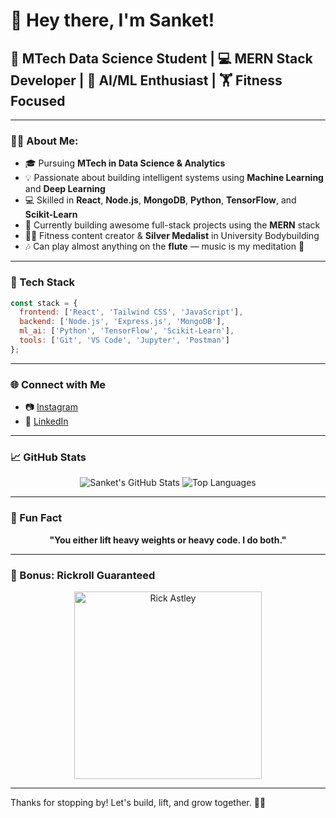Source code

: # 👋 Hey there, I'm Sanket!

## 🧠 MTech Data Science Student | 💻 MERN Stack Developer | 🤖 AI/ML Enthusiast | 🏋️ Fitness Focused

---

### 👨‍💻 About Me:
- 🎓 Pursuing **MTech in Data Science & Analytics**
- 💡 Passionate about building intelligent systems using **Machine Learning** and **Deep Learning**
- 💻 Skilled in **React**, **Node.js**, **MongoDB**, **Python**, **TensorFlow**, and **Scikit-Learn**
- 🧱 Currently building awesome full-stack projects using the **MERN** stack
- 🏋️‍♂️ Fitness content creator & **Silver Medalist** in University Bodybuilding
- 🎶 Can play almost anything on the **flute** — music is my meditation 🎵

---

### 🚀 Tech Stack

```javascript
const stack = {
  frontend: ['React', 'Tailwind CSS', 'JavaScript'],
  backend: ['Node.js', 'Express.js', 'MongoDB'],
  ml_ai: ['Python', 'TensorFlow', 'Scikit-Learn'],
  tools: ['Git', 'VS Code', 'Jupyter', 'Postman']
};
```

---

### 🌐 Connect with Me
- 📷 [Instagram](https://instagram.com/sassysanket)
- 💼 [LinkedIn](https://linkedin.com/in/sanketsonkusare)

---

### 📈 GitHub Stats
<p align="center">
  <img src="https://github-readme-stats.vercel.app/api?username=sanketsonkusare&show_icons=true&theme=tokyonight" alt="Sanket's GitHub Stats"/>
  <img src="https://github-readme-stats.vercel.app/api/top-langs/?username=sanketsonkusare&layout=compact&theme=tokyonight" alt="Top Languages"/>
</p>

---

### 🎯 Fun Fact
<p align="center">
  <b>"You either lift heavy weights or heavy code. I do both."</b>
</p>

---

### 🎵 Bonus: Rickroll Guaranteed
<p align="center">
  <a href="https://www.youtube.com/watch?v=dQw4w9WgXcQ" target="_blank">
    <img src="https://media.giphy.com/media/Vuw9m5wXviFIQ/giphy.gif" width="300" alt="Rick Astley" />
  </a>
</p>

---

Thanks for stopping by! Let's build, lift, and grow together. 💪🔥

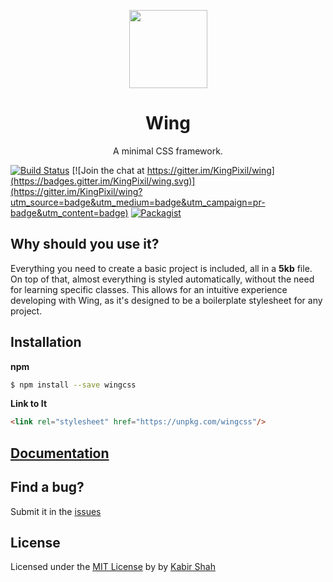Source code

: <p align="center"><a href="http://usewing.ml" target="_blank"><img width="125"src="https://github.com/KingPixil/wing/raw/gh-pages/img/Wing.png"></a></p>

<h1 align="center">Wing</h1>

<p align="center">A minimal CSS framework.</p>

[![Build Status](https://travis-ci.org/KingPixil/wing.svg?branch=master)](https://travis-ci.org/KingPixil/wing)
[![Join the chat at https://gitter.im/KingPixil/wing](https://badges.gitter.im/KingPixil/wing.svg)](https://gitter.im/KingPixil/wing?utm_source=badge&utm_medium=badge&utm_campaign=pr-badge&utm_content=badge) [![Packagist](https://img.shields.io/packagist/l/doctrine/orm.svg?maxAge=2592000)]()

## Why should you use it?

Everything you need to create a basic project is included, all in a **5kb** file. On top of that, almost everything is styled automatically, without the need for learning specific classes. This allows for an intuitive experience developing with Wing, as it's designed to be a boilerplate stylesheet for any project.

## Installation

**npm**

```sh
$ npm install --save wingcss
```

**Link to It**

```html
<link rel="stylesheet" href="https://unpkg.com/wingcss"/>
```

## [Documentation](http://usewing.ml/)

## Find a bug?

Submit it in the [issues](https://github.com/KingPixil/wing/issues)

## License

Licensed under the [MIT License](http://kingpixil.github.io/license) by by [Kabir Shah](http://kabir.ml)

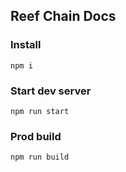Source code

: ## Reef Chain Docs

### Install
```
npm i
```

### Start dev server
```
npm run start
```

### Prod build
```
npm run build
```
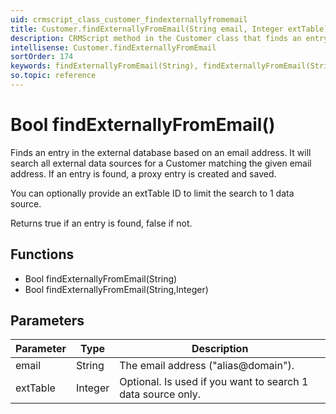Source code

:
 ```yaml
---
uid: crmscript_class_customer_findexternallyfromemail
title: Customer.findExternallyFromEmail(String email, Integer extTable)
description: CRMScript method in the Customer class that finds an entry in the external database based on an email address
intellisense: Customer.findExternallyFromEmail
sortOrder: 174
keywords: findExternallyFromEmail(String), findExternallyFromEmail(String,Integer)
so.topic: reference
---
```


# Bool findExternallyFromEmail()

Finds an entry in the external database based on an email address. It will search all external data sources for a Customer matching the given email address. If an entry is found, a proxy entry is created and saved.

You can optionally provide an extTable ID to limit the search to 1 data source.

Returns true if an entry is found, false if not.

## Functions

* Bool findExternallyFromEmail(String)
* Bool findExternallyFromEmail(String,Integer)

## Parameters

| Parameter | Type | Description |
|---|---|---|
| email | String | The email address ("alias@domain"). |
| extTable | Integer | Optional. Is used if you want to search 1 data source only. |
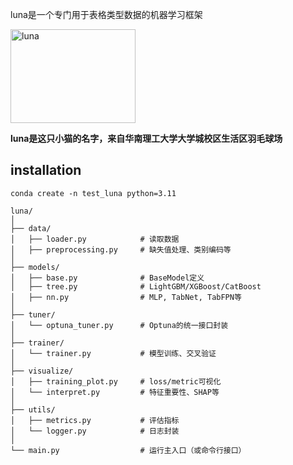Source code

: luna是一个专门用于表格类型数据的机器学习框架

<img src="./imgs/luna.jpg" width="200" height="150" alt="luna">

**luna是这只小猫的名字，来自华南理工大学大学城校区生活区羽毛球场**
## installation
```
conda create -n test_luna python=3.11
```
```
luna/
│
├── data/
│   ├── loader.py            # 读取数据
│   ├── preprocessing.py     # 缺失值处理、类别编码等
│
├── models/
│   ├── base.py              # BaseModel定义
│   ├── tree.py              # LightGBM/XGBoost/CatBoost
│   ├── nn.py                # MLP, TabNet, TabFPN等
│
├── tuner/
│   └── optuna_tuner.py      # Optuna的统一接口封装
│
├── trainer/
│   └── trainer.py           # 模型训练、交叉验证
│
├── visualize/
│   ├── training_plot.py     # loss/metric可视化
│   └── interpret.py         # 特征重要性、SHAP等
│
├── utils/
│   ├── metrics.py           # 评估指标
│   └── logger.py            # 日志封装
│
└── main.py                  # 运行主入口（或命令行接口）

```
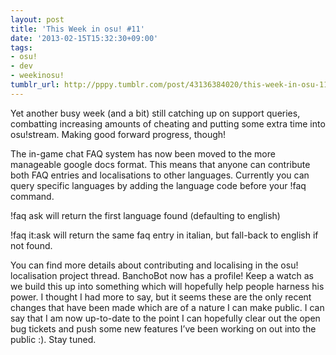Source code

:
 ```yaml
---
layout: post
title: 'This Week in osu! #11'
date: '2013-02-15T15:32:30+09:00'
tags:
- osu!
- dev
- weekinosu!
tumblr_url: http://pppy.tumblr.com/post/43136384020/this-week-in-osu-11
---
```

Yet another busy week (and a bit) still catching up on support queries, combatting increasing amounts of cheating and putting some extra time into osu!stream. Making good forward progress, though!

The in-game chat FAQ system has now been moved to the more manageable google docs format. This means that anyone can contribute both FAQ entries and localisations to other languages. Currently you can query specific languages by adding the language code before your !faq command.

!faq ask will return the first language found (defaulting to english)

!faq it:ask will return the same faq entry in italian, but fall-back to english if not found.

You can find more details about contributing and localising in the osu! localisation project thread.
BanchoBot now has a profile! Keep a watch as we build this up into something which will hopefully help people harness his power.
I thought I had more to say, but it seems these are the only recent changes that have been made which are of a nature I can make public. I can say that I am now up-to-date to the point I can hopefully clear out the open bug tickets and push some new features I’ve been working on out into the public :). Stay tuned.
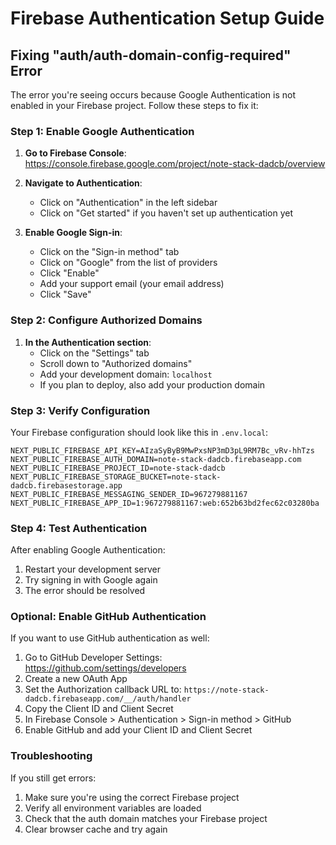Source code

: # Firebase Authentication Setup Guide

## Fixing "auth/auth-domain-config-required" Error

The error you're seeing occurs because Google Authentication is not enabled in your Firebase project. Follow these steps to fix it:

### Step 1: Enable Google Authentication

1. **Go to Firebase Console**: https://console.firebase.google.com/project/note-stack-dadcb/overview

2. **Navigate to Authentication**:
   - Click on "Authentication" in the left sidebar
   - Click on "Get started" if you haven't set up authentication yet

3. **Enable Google Sign-in**:
   - Click on the "Sign-in method" tab
   - Click on "Google" from the list of providers
   - Click "Enable"
   - Add your support email (your email address)
   - Click "Save"

### Step 2: Configure Authorized Domains

1. **In the Authentication section**:
   - Click on the "Settings" tab
   - Scroll down to "Authorized domains"
   - Add your development domain: `localhost`
   - If you plan to deploy, also add your production domain

### Step 3: Verify Configuration

Your Firebase configuration should look like this in `.env.local`:
```
NEXT_PUBLIC_FIREBASE_API_KEY=AIzaSyByB9MwPxsNP3mD3pL9RM7Bc_vRv-hhTzs
NEXT_PUBLIC_FIREBASE_AUTH_DOMAIN=note-stack-dadcb.firebaseapp.com
NEXT_PUBLIC_FIREBASE_PROJECT_ID=note-stack-dadcb
NEXT_PUBLIC_FIREBASE_STORAGE_BUCKET=note-stack-dadcb.firebasestorage.app
NEXT_PUBLIC_FIREBASE_MESSAGING_SENDER_ID=967279881167
NEXT_PUBLIC_FIREBASE_APP_ID=1:967279881167:web:652b63bd2fec62c03280ba
```

### Step 4: Test Authentication

After enabling Google Authentication:
1. Restart your development server
2. Try signing in with Google again
3. The error should be resolved

### Optional: Enable GitHub Authentication

If you want to use GitHub authentication as well:
1. Go to GitHub Developer Settings: https://github.com/settings/developers
2. Create a new OAuth App
3. Set the Authorization callback URL to: `https://note-stack-dadcb.firebaseapp.com/__/auth/handler`
4. Copy the Client ID and Client Secret
5. In Firebase Console > Authentication > Sign-in method > GitHub
6. Enable GitHub and add your Client ID and Client Secret

### Troubleshooting

If you still get errors:
1. Make sure you're using the correct Firebase project
2. Verify all environment variables are loaded
3. Check that the auth domain matches your Firebase project
4. Clear browser cache and try again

* EXERCISE GOAL:
The expected answer is a copy of each line in the records that holds the word "tokyonight".

* RESPONSE TO THE TASK:
  <img src="https://github-readme-stats.vercel.app/api?username=sanketsonkusare&show_icons=true&theme=tokyonight" alt="Sanket's GitHub Stats"/>
  <img src="https://github-readme-stats.vercel.app/api/top-langs/?username=sanketsonkusare&layout=compact&theme=tokyonight" alt="Top Languages"/>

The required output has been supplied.